Figure 4. Writing 2000 Scores and Gains as a Function of 1999 Scores

          Figure 4 strongly suggests that the mark was a score of 3.0 on the writing test. Schools who scored less than 3.0 in the 1999 assessment have managed to make up the difference and reach the mark in 2000. The gain slope starts an upward bend below 3.0 in 1999—schools that scored less than 3.0 in 1999 have stabilized their performance around a score of 3.0 in 2000.

Conclusion

         On June 21, 2000, long before the release of the Manhattan Institute report, the St. Petersburg Times ran a story entitled “Why are Florida children writing so much better?” Noting the impressive improvement in the writing score, the story offered an explanation: “How could so many kids suddenly become competent writers? Many educators were not completely surprised at the improvement. Out of fear and necessity, Florida educators have figured out how the state's writing test works and are gearing instruction toward it—with constant writing and, in many cases, a shamelessly formulaic approach. For some struggling schools, the writing test has helped them avoid an F rating.” My findings are consisted with this explanation.
         The pattern of score improvements on the FCAT ought to give Florida officials pause and trigger a serious research effort to identify potentially harmful imbalances and deficiencies in the A-Plus program. Until a far better understanding of and experience with the Florida accountability system is at hand, Greene's brave generalization from the Florida data he examined to the desirability of a nation-wide implementation is premature at best. It appears that the program's strong attention to the lower portion of the score distribution and the aggressive efforts to improve test scores in that region have produced substantial unintended consequences. Much more evidence is needed to arrive at a sufficiently detailed account of the program's operations and impact. The short list will include documentation of instructional practices in response to the incentive system in place for high and low scoring schools; an examination of the implementation and utility of school improvement plans; and data on possible program effects on retention, drop-out, and inter-school mobility patterns.
         If vouchers were a dominant influence in motivating failing schools to act, the action they produced cannot be considered desirable by anyone who aims to “raise the bar” for students and schools. A minimum performance level in writing should not be considered a worthy educational goal for an ambitious accountability system such as the Florida A-Plus program. Yet, this appears to be the main achievement of the program in F schools. Coupled with a pattern of stagnation in other grade groups, especially in reading, these findings point to aspects of the program that deserve closer scrutiny. However, the reader of the Manhattan Institute laudatory report is offered a false sense of a dramatic success. It is, therefore, appropriate to recall Cronbach's advice to the evaluator:
Disillusion is the bitter aftertaste of saccharine illusion. It is self-defeating to aspire to deliver an evaluative conclusion as precise and as safely beyond dispute as an operational language from the laboratory… . When the evaluator aspires only to provide clarification that would not otherwise be available, he has chosen a task he can manage and one that have social benefits. (Cronbach, 1980, p. 318)

Notes

  1. The calculations of the regression coefficients in these analyses excluded F schools to avoid attributing a potential true program effect to the regression artifact.

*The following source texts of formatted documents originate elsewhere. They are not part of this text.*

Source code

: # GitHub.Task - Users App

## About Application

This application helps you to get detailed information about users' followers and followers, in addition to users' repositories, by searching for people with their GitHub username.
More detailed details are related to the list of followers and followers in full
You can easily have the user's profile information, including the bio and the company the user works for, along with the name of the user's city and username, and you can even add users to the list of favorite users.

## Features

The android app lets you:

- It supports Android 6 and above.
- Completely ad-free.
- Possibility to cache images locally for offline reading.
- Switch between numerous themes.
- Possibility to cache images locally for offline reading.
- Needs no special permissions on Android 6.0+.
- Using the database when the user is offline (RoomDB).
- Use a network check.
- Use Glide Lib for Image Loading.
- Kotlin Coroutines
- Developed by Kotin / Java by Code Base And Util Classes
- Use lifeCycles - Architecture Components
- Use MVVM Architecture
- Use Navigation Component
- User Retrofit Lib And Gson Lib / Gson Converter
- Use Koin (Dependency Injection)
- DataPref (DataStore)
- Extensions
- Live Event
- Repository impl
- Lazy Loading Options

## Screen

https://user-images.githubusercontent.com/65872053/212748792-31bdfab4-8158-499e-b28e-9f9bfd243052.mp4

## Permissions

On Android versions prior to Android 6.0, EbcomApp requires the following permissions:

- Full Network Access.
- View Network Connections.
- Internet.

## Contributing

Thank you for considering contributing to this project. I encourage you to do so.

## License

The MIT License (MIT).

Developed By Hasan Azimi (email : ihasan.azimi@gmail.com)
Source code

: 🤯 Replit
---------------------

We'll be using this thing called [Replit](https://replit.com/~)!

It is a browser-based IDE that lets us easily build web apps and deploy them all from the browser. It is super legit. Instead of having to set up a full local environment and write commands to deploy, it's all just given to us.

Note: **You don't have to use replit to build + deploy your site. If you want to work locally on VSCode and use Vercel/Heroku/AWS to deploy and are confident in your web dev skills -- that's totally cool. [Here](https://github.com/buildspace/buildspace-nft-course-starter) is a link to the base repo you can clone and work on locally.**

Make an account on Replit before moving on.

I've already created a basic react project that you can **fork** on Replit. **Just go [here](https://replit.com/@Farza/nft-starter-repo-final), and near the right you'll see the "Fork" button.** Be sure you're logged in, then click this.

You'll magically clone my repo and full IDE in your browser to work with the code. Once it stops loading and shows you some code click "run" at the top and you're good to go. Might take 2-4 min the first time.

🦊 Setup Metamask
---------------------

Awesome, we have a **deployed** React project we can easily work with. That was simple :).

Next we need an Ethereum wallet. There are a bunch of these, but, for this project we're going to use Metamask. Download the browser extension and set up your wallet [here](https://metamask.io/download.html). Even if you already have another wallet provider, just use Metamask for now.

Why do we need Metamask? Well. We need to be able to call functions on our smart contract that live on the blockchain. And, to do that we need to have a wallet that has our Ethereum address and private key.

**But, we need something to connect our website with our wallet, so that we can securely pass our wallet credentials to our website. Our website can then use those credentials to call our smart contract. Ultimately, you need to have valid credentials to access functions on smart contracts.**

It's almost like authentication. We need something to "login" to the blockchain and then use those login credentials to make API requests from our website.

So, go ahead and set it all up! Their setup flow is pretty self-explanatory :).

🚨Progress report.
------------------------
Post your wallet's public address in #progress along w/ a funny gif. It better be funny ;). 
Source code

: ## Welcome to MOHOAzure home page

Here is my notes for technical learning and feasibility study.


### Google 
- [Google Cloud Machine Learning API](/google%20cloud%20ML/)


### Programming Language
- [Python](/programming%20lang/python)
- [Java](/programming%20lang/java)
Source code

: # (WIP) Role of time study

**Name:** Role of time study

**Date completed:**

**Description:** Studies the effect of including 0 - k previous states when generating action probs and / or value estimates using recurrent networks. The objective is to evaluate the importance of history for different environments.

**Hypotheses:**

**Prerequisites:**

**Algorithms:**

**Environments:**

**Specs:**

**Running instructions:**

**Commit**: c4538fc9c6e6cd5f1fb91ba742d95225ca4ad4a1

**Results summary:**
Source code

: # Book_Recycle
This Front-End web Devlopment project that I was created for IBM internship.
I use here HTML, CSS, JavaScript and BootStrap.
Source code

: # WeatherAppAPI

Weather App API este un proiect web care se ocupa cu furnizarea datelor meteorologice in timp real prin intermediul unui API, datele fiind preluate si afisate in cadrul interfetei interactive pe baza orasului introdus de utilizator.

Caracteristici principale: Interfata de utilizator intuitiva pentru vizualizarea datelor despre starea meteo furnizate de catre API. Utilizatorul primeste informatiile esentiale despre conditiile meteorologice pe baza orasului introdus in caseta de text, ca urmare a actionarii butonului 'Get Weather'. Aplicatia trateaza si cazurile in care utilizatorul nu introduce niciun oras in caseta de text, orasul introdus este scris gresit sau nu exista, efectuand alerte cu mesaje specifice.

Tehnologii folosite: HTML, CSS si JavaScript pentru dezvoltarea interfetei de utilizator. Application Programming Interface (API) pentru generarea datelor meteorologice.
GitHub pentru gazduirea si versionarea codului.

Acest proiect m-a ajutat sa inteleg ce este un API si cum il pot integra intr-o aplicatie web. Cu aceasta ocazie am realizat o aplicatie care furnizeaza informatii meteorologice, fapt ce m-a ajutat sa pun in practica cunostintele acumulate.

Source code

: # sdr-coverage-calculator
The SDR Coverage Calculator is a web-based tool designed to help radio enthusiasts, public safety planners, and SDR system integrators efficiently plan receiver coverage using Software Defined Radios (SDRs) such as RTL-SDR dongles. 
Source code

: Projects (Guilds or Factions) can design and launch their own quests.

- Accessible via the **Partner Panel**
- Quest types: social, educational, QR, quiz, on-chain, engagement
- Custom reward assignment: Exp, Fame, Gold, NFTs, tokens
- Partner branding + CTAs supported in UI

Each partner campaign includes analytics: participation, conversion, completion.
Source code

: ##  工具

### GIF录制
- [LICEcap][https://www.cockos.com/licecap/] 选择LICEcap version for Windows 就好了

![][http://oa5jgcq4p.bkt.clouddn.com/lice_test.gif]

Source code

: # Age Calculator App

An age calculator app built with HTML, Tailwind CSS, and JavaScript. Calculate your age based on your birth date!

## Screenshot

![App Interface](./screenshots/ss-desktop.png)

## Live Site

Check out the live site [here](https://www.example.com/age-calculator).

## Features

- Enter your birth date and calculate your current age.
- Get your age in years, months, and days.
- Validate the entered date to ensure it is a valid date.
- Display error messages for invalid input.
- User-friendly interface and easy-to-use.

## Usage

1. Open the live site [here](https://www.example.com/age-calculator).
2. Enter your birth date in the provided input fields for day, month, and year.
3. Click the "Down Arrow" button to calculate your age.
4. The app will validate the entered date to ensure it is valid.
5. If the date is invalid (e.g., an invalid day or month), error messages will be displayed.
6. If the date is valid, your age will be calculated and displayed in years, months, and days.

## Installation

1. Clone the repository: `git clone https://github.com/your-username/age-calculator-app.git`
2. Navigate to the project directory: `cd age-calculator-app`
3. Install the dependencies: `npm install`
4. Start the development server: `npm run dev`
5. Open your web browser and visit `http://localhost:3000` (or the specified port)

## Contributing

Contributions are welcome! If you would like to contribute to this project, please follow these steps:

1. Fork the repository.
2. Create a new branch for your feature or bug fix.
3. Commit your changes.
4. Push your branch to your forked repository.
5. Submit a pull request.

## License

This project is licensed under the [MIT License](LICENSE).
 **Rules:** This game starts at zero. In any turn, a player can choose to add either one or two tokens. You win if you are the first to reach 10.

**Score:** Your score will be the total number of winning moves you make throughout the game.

  2. These percentages are calculated as the observed gain divided by the predicted gain and multiplied by a hundred. For example the figure for reading is (7.81/11.64) x 100 = 67%.

  3. The choice between the mean and median is inconsequential in this analysis. I used the median because it produces slightly more equal sample sizes.

Acknowledgment

The work reported here was supported under the Educational Research and Development Centers Program, PR Award Number R305B600002, as administered by the Office of Educational Research and Improvement, U.S. Department of Education. The finding and opinions expressed in this report do not reflect positions or polices of the National Institute on Student Achievement, Curriculum, and Assessment, the Office of Educational Research and Improvement, or the U.S. Department of Education. My thanks go to Greg Camilli, Sherman Dorn, Steve Lang, Bob Linn, Lorrie Shepard, and Kevin Welner for helpful comments.

References

Campbell, D. T., & Kenny, D. A. (1999). A primer of regression artifacts. New York: Guilford Press.

Chambers, J. M. and T. J. Hastie, Eds. (1991). Statistical models in S. Pacific Grove, CA: Wadsworth & Brooks/Cole.

Cronbach, L.J. and Associates. (1980). Toward reform of program evaluation. San Francisco CA: Jossey-Bass

Greene, J. P. (2001). An Evaluation of the Florida A-Plus Accountability and School Choice Program. New York: The Manhattan Institute.

About the Author

Haggai Kupermintz
School of Education
University of Colorado at Boulder

Email: haggai.kupermintz@colorado.edu

Haggai Kupermintz is an Assistant Professor of research and evaluation methodology at the University Colorado at Boulder, School of Education. His specializations are educational measurement, statistics, and research methodology. His current work examines the structure, implementation, and effects of large-scale educational accountability systems.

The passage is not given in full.